Claire Duffy's blog about public speaking and communication (in real life). Speak well, do well!
Public speaking makes most people nervous, but it’s like playing a sport, learning an instrument or being in a play. It’s a physical skill that takes repetition and practice till it comes right.
And exactly as for sport and musical performance, being well prepared is the only way you’ll pull it off. If you are well practised, nerves may affect how you feel, but are less likely to affect what you do. Nervousness is an internal state. The audience doesn’t know your inner workings. If you could see yourself you’d probably find you look perfectly OK. They won’t even have noticed you were on edge.
Prepare prepare prepare….
I recommend that you rehearse your presentation many times. Then you should rehearse it and rehearse it a few more times.
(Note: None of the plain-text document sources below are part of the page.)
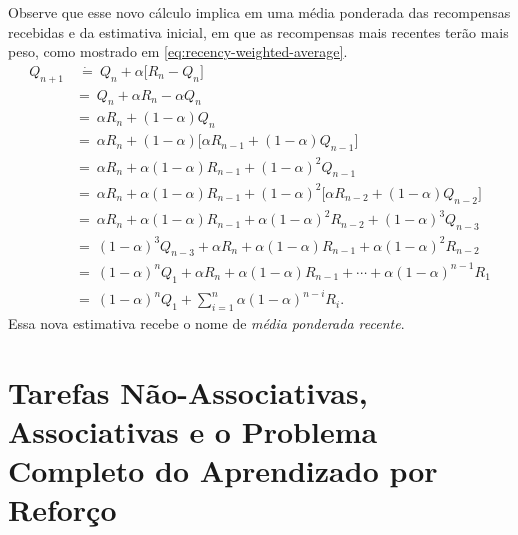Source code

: \documentclass{article}
\begin{document}
        Observe que esse novo cálculo implica em uma média ponderada das recompensas recebidas e da estimativa inicial, em que as recompensas mais recentes terão mais peso, como mostrado em \eqref{eq:recency-weighted-average}.
        \begin{subequations}
        \begin{align}
            Q_{n+1} & \ \dot{=} \ Q_n + \alpha \Big[ R_n - Q_n \Big] \nonumber\\
            & = \ Q_n + \alpha R_n - \alpha Q_n \nonumber\\
            & = \ \alpha R_n + (1 - \alpha) Q_n \nonumber\\
            & = \ \alpha R_n + (1 - \alpha) \Big[ \alpha R_{n-1} + (1 - \alpha) Q_{n-1} \Big] \nonumber\\
            & = \ \alpha R_n + \alpha (1 - \alpha) R_{n-1} + (1 - \alpha)^2 Q_{n-1} \nonumber\\
            & = \ \alpha R_n + \alpha (1 - \alpha) R_{n-1} + (1 - \alpha)^2 \Big[ \alpha R_{n-2} + (1 - \alpha) Q_{n-2} \Big] \nonumber\\
            & = \ \alpha R_n + \alpha (1 - \alpha) R_{n-1} + \alpha (1 - \alpha)^2 R_{n-2} + (1 - \alpha)^3 Q_{n-3} \nonumber\\
            & = \ (1 - \alpha)^3 Q_{n-3} + \alpha R_n + \alpha (1 - \alpha) R_{n-1} + \alpha (1 - \alpha)^2 R_{n-2} \nonumber\\
            & = \ (1 - \alpha)^n Q_1 + \alpha R_n + \alpha (1 - \alpha) R_{n-1} + \cdots + \alpha (1 - \alpha)^{n-1} R_1 \nonumber\\
            & = \ (1 - \alpha)^n Q_1 + \sum_{i=1}^{n} \alpha (1 - \alpha)^{n - i} R_i .
        \end{align}
        \label{eq:recency-weighted-average}
        \end{subequations}
        Essa nova estimativa recebe o nome de \emph{média ponderada recente}.
        
            
            
    \section{Tarefas Não-Associativas, Associativas e o Problema Completo do Aprendizado por Reforço}
\end{document}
TV chefs always have a backup dish, “something they prepared earlier”. Why? Because things can (I am tempted to say things WILL) go wrong which you did not anticipate, and you will handle them better if you are prepared.
You need to be familiar with your material and also with the venue. If you have planned how you’ll get up and down or on and off, if you have been able to check out the layout of the room, know where you’ll be seated and standing, what the sight lines are and how to work the AV equipment, you will feel much more confident – and that’s good! Be sure you have time to look at where you will be speaking on the day itself.
One you know your material REALLY well, some simple tips will help you stay calm. Choose whatever works for you.
Some symptoms of nervousness can be dealt with as you speak.
When something goes wrong
Symptoms of nerves may make you dry up, go blank, lose your train of thought, mess up your cues or your aids, stumble over your words or even lose the power of speech entirely. I have seen speakers faint, freeze, flee the stage to vomit, drop their notes, press the wrong button and plunge us into darkness, send the slides backwards not forwards …. to name just some of the more predictable problems.
If any of these things happens, look at the audience and smile. Smiling puts you on the same side. It makes you feel better, and in control. Audiences love a smiling speaker, and it tells them that despite the blip, you’re still in charge of things. Take a break, have a sip of water, fix the problem and restart when you’re ready. In every case I’ve seen, the audience was patient, concerned and tolerant of speakers who had to manage such a public ordeal.